KR102634309B1 - Method for manufacturing core pin for injection molding of optical lens and core pin manufactured thereby - Google Patents

Abstract

A method of manufacturing an injection mold for lens molding related to the present invention includes the steps of performing basic processing on a rod-shaped material; performing nickel plating on the material; Receiving a custom shape to be applied to the plated workpiece; And it includes the step of performing finishing processing on the plated material according to the custom shape.

Description

Manufacturing method of injection mold for lens molding and mold manufactured thereby {METHOD FOR MANUFACTURING CORE PIN FOR INJECTION MOLDING OF OPTICAL LENS AND CORE PIN MANUFACTURED THEREBY}

The present invention relates to a method of manufacturing an injection mold for forming a camera lens and a mold manufactured thereby.

A camera module applied to mobile devices, including mobile phones and smartphones, or to various devices for video recording, is a component that converts images received through a lens into digital signals. These camera modules are often manufactured with an image sensor, a substrate, and a lens that transmits light to the sensor.

The lens module is made of a transparent spherical or aspherical surface to collect or diverge the light of an object and form an optical image. As the specifications of the camera module become higher, the applied lenses may also consist of multiple pieces. Lenses include light-transmitting glass or liquid, but they are manufactured by injection molding of plastic, which is excellent in mass production and can secure price competitiveness.

In general, molds used for injection molding lenses for camera modules use upper and lower angle core pins that have a lens surface shape. These core pins are a key element that determines the quality of lenses, but they also need to have sufficient durability to maintain mass production. Since the lens has a spherical or aspherical shape depending on its shape, the core pin must also be precisely processed to have such a shape.

When processing a spherical or aspherical cavity to form a lens using chrome alloy stainless steel mold steel (e.g.

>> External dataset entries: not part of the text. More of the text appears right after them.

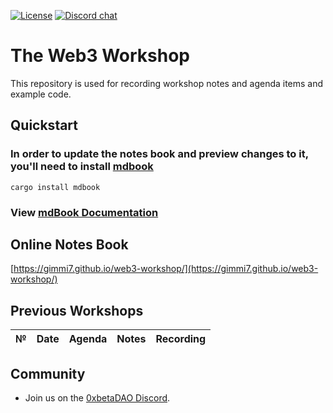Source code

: 
[![License](https://img.shields.io/badge/license-Apache-green.svg)](LICENSE)
[![Discord chat](https://img.shields.io/discord/903339070925721652.svg?logo=discord&style=flat-square)](https://discord.gg/6GuRP2W3D5)


# The Web3 Workshop

This repository is used for recording workshop notes and agenda items and example code.

## Quickstart

### In order to update the notes book and preview changes to it, you'll need to install [mdbook](https://rust-lang.github.io/mdBook/guide/installation.html)

```text
cargo install mdbook
```

### View [mdBook Documentation](https://rust-lang.github.io/mdBook/guide/creating.html)


## Online Notes Book
[https://gimmi7.github.io/web3-workshop/](https://gimmi7.github.io/web3-workshop/)

## Previous Workshops

| №   | Date                                 | Agenda                                              | Notes                                                                                                                                                                    | Recording                                                                          |
| --- | ------------------------------------ | --------------------------------------------------- | ------------------------------------------------------------------------------------------------------------------------------------------------------------------------ | ---------------------------------------------------------------------------------- |


## Community

* Join us on the [0xbetaDAO Discord](https://discord.gg/6GuRP2W3D5).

STAVAX), the reaction between the tool and the mold steel causes wear of the tool and damage the machined surface to obtain the desired mirror surface. difficult. Therefore, nickel plating is formed on the core pin to a certain thickness and then subjected to finishing processing to obtain an aspherical lens-shaped mold surface.

The existing method for obtaining a spherical or aspherical lens shape is to first rough and offset the core pin material ((a) in Figure 4) when there is an order for the shape of the lens to be molded ((b) in Figure 4). ), plating was performed (Figure 4(c)), and the plated material was subjected to finishing processing to complete the final shape (Figure 4(d)). However, according to this method, no matter how quickly the remaining processes are performed, plating takes more than a day, so there is a limit to shortening the overall manufacturing time.

* Related prior literature

Japanese Patent No. 5267253 (registered on May 17, 2013)

Japanese Patent Publication No. 2009-241297 (published on October 22, 2009)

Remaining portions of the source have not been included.